Those who are already retired should maintain a delicate balancing act. Having a portfolio with a debt component or also known as the protector can counterbalance market volatility. At the same time, a sufficient amount of equity funds and investments in real estate and other value-creating asset classes can help preserve the principal and counterbalance inflation. This is known as diversifying across asset classes.

The bottom line is that senior citizens should take charge of their money through smart planning, not letting fear or emotions take over pragmatic decisions and invest in products best suited for their needs. It is also a must to talk to a financial advisor about your current situation and stay informed about all options available to stay financially healthy at every stage of your life.

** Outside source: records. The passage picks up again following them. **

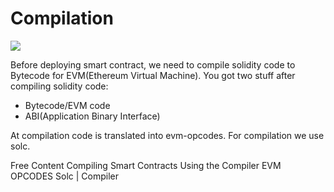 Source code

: # Compilation

![](https://miro.medium.com/max/884/1*3t_pc9Ecj0X6QT_AtXOAiw.png)

Before deploying smart contract, we need to compile solidity code to Bytecode for EVM(Ethereum Virtual Machine). You got two stuff after compiling solidity code:

- Bytecode/EVM code
- ABI(Application Binary Interface)

At compilation code is translated into evm-opcodes.
For compilation we use solc.

<ResourceGroupTitle>Free Content</ResourceGroupTitle>
<BadgeLink colorScheme='yellow' badgeText='Read' href='https://ethereum.org/en/developers/docs/smart-contracts/compiling/'>Compiling Smart Contracts</BadgeLink>
<BadgeLink colorScheme='yellow' badgeText='Read' href='https://docs.soliditylang.org/en/v0.8.16/using-the-compiler.html'>Using the Compiler</BadgeLink>
<BadgeLink colorScheme='yellow' badgeText='Read' href='https://github.com/crytic/evm-opcodes'>EVM OPCODES</BadgeLink>
<BadgeLink colorScheme='yellow' badgeText='Read' href='https://github.com/ethereum/solc-js'>Solc | Compiler</BadgeLink>
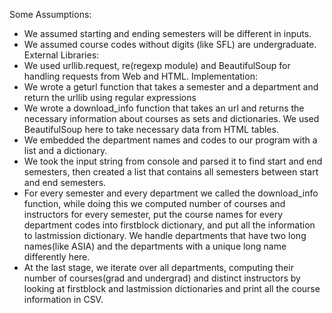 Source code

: Some Assumptions:
- We assumed starting and ending semesters will be different in inputs.
- We assumed course codes without digits (like SFL) are undergraduate.
External Libraries:
- We used urllib.request, re(regexp module) and BeautifulSoup for handling requests from Web and
HTML.
Implementation:
- We wrote a geturl function that takes a semester and a department and return the urllib
using regular expressions
- We wrote a download_info function that takes an url and returns the necessary information about
courses as sets and dictionaries.
We used BeautifulSoup here to take necessary data from HTML tables.
- We embedded the department names and codes to our program with a list and a dictionary.
- We took the input string from console and parsed it to find start and end semesters, then created a list
that contains all semesters between
start and end semesters.
- For every semester and every department we called the download_info function, while doing this
we computed number of courses and instructors for every semester, put the course names for every
department codes
into firstblock dictionary, and put all the information to lastmission dictionary. We handle departments
that have two long names(like ASIA)
and the departments with a unique long name differently here.
- At the last stage, we iterate over all departments, computing their number of courses(grad and
undergrad) and distinct instructors by looking at firstblock
and lastmission dictionaries and print all the course information in CSV.
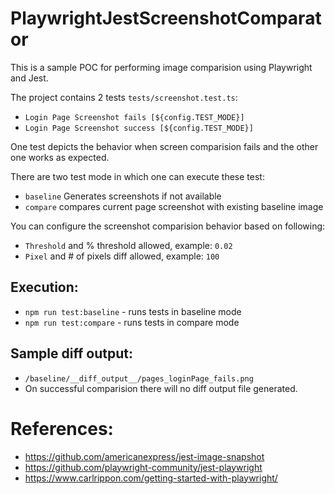 # PlaywrightJestScreenshotComparator

This is a sample POC for performing image comparision using Playwright and Jest.

The project contains 2 tests `tests/screenshot.test.ts`:
- `Login Page Screenshot fails [${config.TEST_MODE}]`
- `Login Page Screenshot success [${config.TEST_MODE}]`

One test depicts the behavior when screen comparision fails and the other one works as expected.

There are two test mode in which one can execute these test:
- `baseline` Generates screenshots if not available
- `compare` compares current page screenshot with existing baseline image


You can configure the screenshot comparision behavior based on following:
- `Threshold` and % threshold allowed, example: `0.02`
- `Pixel` and # of pixels diff allowed, example: `100`


## Execution:
- `npm run test:baseline` - runs tests in baseline mode
- `npm run test:compare` - runs tests in compare mode

## Sample diff output:
- `/baseline/__diff_output__/pages_loginPage_fails.png`
- On successful comparision there will no diff output file generated.


# References:
- https://github.com/americanexpress/jest-image-snapshot
- https://github.com/playwright-community/jest-playwright
- https://www.carlrippon.com/getting-started-with-playwright/
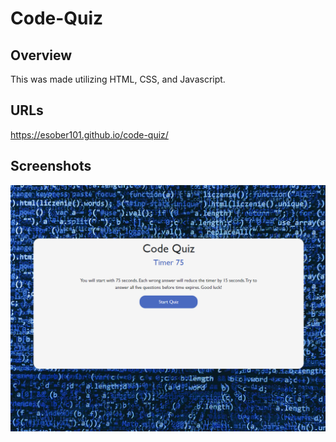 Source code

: # Code-Quiz

## Overview

This was made utilizing HTML, CSS, and Javascript.

## URLs

https://esober101.github.io/code-quiz/

## Screenshots

![Screenshot](images/Screenshot.png "Screenshot")
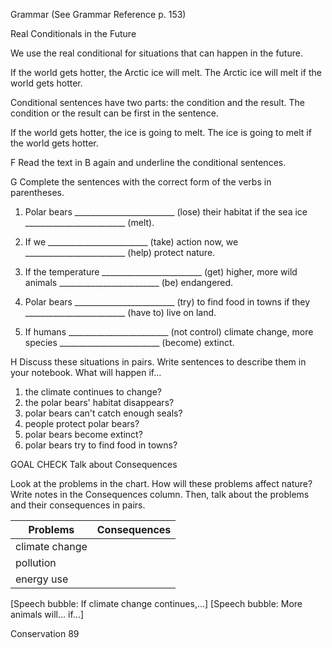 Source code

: Grammar (See Grammar Reference p. 153)

Real Conditionals in the Future

We use the real conditional for situations that can happen in the future.

If the world gets hotter, the Arctic ice will melt. The Arctic ice will melt if the world gets hotter.

Conditional sentences have two parts: the condition and the result. The condition or the result can be first in the sentence.

If the world gets hotter, the ice is going to melt. The ice is going to melt if the world gets hotter.

F Read the text in B again and underline the conditional sentences.

G Complete the sentences with the correct form of the verbs in parentheses.

1. Polar bears _________________________ (lose) their habitat if the sea ice _________________________ (melt).

2. If we _________________________ (take) action now, we _________________________ (help) protect nature.

3. If the temperature _________________________ (get) higher, more wild animals _________________________ (be) endangered.

4. Polar bears _________________________ (try) to find food in towns if they _________________________ (have to) live on land.

5. If humans _________________________ (not control) climate change, more species _________________________ (become) extinct.

H Discuss these situations in pairs. Write sentences to describe them in your notebook. What will happen if...

1. the climate continues to change?
2. the polar bears' habitat disappears?
3. polar bears can't catch enough seals?
4. people protect polar bears?
5. polar bears become extinct?
6. polar bears try to find food in towns?

GOAL CHECK Talk about Consequences

Look at the problems in the chart. How will these problems affect nature? Write notes in the Consequences column. Then, talk about the problems and their consequences in pairs.

Problems | Consequences
--- | ---
climate change | 
pollution | 
energy use | 

[Speech bubble: If climate change continues,...]
[Speech bubble: More animals will... if...]

Conservation 89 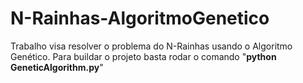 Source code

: # N-Rainhas-AlgoritmoGenetico
Trabalho visa resolver o problema do N-Rainhas usando o Algoritmo Genético.
Para buildar o projeto basta rodar o comando "**python GeneticAlgorithm.py**" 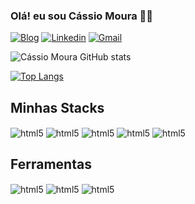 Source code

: ### Olá! eu sou Cássio Moura 👋🏻
[![Blog](https://img.shields.io/badge/Instagram-E4405F?style=for-the-badge&logo=instagram&logoColor=white)](https://www.instagram.com/_cassinhov4/)
[![Linkedin](https://img.shields.io/badge/LinkedIn-0077B5?style=for-the-badge&logo=linkedin&logoColor=white)](https://www.linkedin.com/in/c%C3%A1ssio-moura-4118aa313/)
[![Gmail](https://img.shields.io/badge/Gmail-D14836?style=for-the-badge&logo=gmail&logoColor=white)](cassiokk13@gmail.com)

![Cássio Moura GitHub stats](https://github-readme-stats.vercel.app/api?username=C4SS1NH0&show_icons=true&theme=tokyonight)

[![Top Langs](https://github-readme-stats.vercel.app/api/top-langs/?username=C4SS1NH0&layout=donut)](https://github.com/anuraghazra/github-readme-stats)


## Minhas Stacks
<div style="display: inline-block">
<img align="center" alt="html5" src="https://img.shields.io/badge/HTML5-E34F26?style=for-the-badge&logo=html5&logoColor=white"/>
<img align="center" alt="html5" src="https://img.shields.io/badge/CSS3-1572B6?style=for-the-badge&logo=css3&logoColor=white"/>
<img align="center" alt="html5" src="https://img.shields.io/badge/JavaScript-F7DF1E?style=for-the-badge&logo=javascript&logoColor=black"/>
<img align="center" alt="html5" src="https://img.shields.io/badge/Sass-CC6699?style=for-the-badge&logo=sass&logoColor=white"/>
<img align="center" alt="html5" src="https://img.shields.io/badge/React-20232A?style=for-the-badge&logo=react&logoColor=61DAFB"/>
</div>

## Ferramentas 
<div style="display: inline-block," >
<img align="center" alt="html5" src="https://img.shields.io/badge/Figma-F24E1E?style=for-the-badge&logo=figma&logoColor=white"/>
<img align="center" alt="html5" src="https://img.shields.io/badge/Adobe%20Photoshop-31A8FF?style=for-the-badge&logo=Adobe%20Photoshop&logoColor=black"/>
<img align="center"  alt="html5" src="https://img.shields.io/badge/Visual_Studio_Code-0078D4?style=for-the-badge&logo=visual%20studio%20code&logoColor=white"/>
</div>









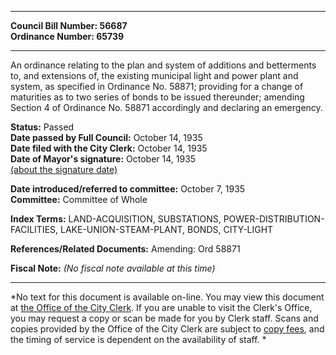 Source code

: * * * * *  
  
**Council Bill Number: [](#h0)[](#h2)56687**   
**Ordinance Number: 65739**  
  
* * * * *  
  
An ordinance relating to the plan and system of additions and betterments to, and extensions of, the existing municipal light and power plant and system, as specified in Ordinance No. 58871; providing for a change of maturities as to two series of bonds to be issued thereunder; amending Section 4 of Ordinance No. 58871 accordingly and declaring an emergency.  
  
**Status:** Passed   
**Date passed by Full Council:** October 14, 1935   
**Date filed with the City Clerk:** October 14, 1935   
**Date of Mayor's signature:** October 14, 1935   
[(about the signature date)](/~public/approvaldate.htm)   
  
  
**Date introduced/referred to committee:** October 7, 1935   
**Committee:** Committee of Whole   
  
**Index Terms:** LAND-ACQUISITION, SUBSTATIONS, POWER-DISTRIBUTION-FACILITIES, LAKE-UNION-STEAM-PLANT, BONDS, CITY-LIGHT  
  
**References/Related Documents:** Amending: Ord 58871  
  
**Fiscal Note:** *(No fiscal note available at this time)*  
  
* * * * *  
  
*No text for this document is available on-line. You may view this document at [the Office of the City Clerk](http://www.seattle.gov/leg/clerk/contactUs.htm). If you are unable to visit the Clerk's Office, you may request a copy or scan be made for you by Clerk staff. Scans and copies provided by the Office of the City Clerk are subject to [copy fees](http://clerk.seattle.gov/~public/clerkfees.htm), and the timing of service is dependent on the availability of staff. *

Dhaval Kapadia, Director Managed Portfolios, Morningstar Investment Advisers India

Typically, senior citizens have two primary goals - wealth preservation and generating income to meet regular needs. Once these goals are well provided a part of the corpus can be allocated for wealth creation. For the primary goals, particularly income generation, the scenario is improving with rising interest rates on fixed income instruments such as deposits, bonds, etc.

Given that interest rates are expected to rise further and deposit rates tend to adjust with a lag, it’s advisable to stagger investments in fixed-rate instruments so as to benefit from higher rates going ahead. And around the peak of the interest rate cycle, they could lock in higher rates for longer periods.

Within debt mutual funds, they could consider 6-7 year target maturity funds investing in government securities, where the yields are attractive. For wealth creation purposes, balanced advantage funds or multi-asset PMS can be considered wherein the allocation to equity, debt and other asset classes are actively mandated based on valuations and other parameters.

Swapnil Bhaskar, Head of Strategy, Niyo

Market volatility will typically be always there and so asset allocation plays a key role. As a thumb rule, senior citizens should have 10-30 per cent of equity exposure to beat inflation over the long term of their retirement phase. Once they have exhausted the allocation of funds in fixed income through Senior Citizen Savings Scheme, PMVVY, Senior Citizen FDs and liquid mutual funds, they can invest the remaining funds in Nifty 50 index mutual funds in a staggered manner. If this is too much work, they can simply invest funds in conservative hybrid mutual funds which will automatically invest in equity funds up to 25 per cent of the portfolio.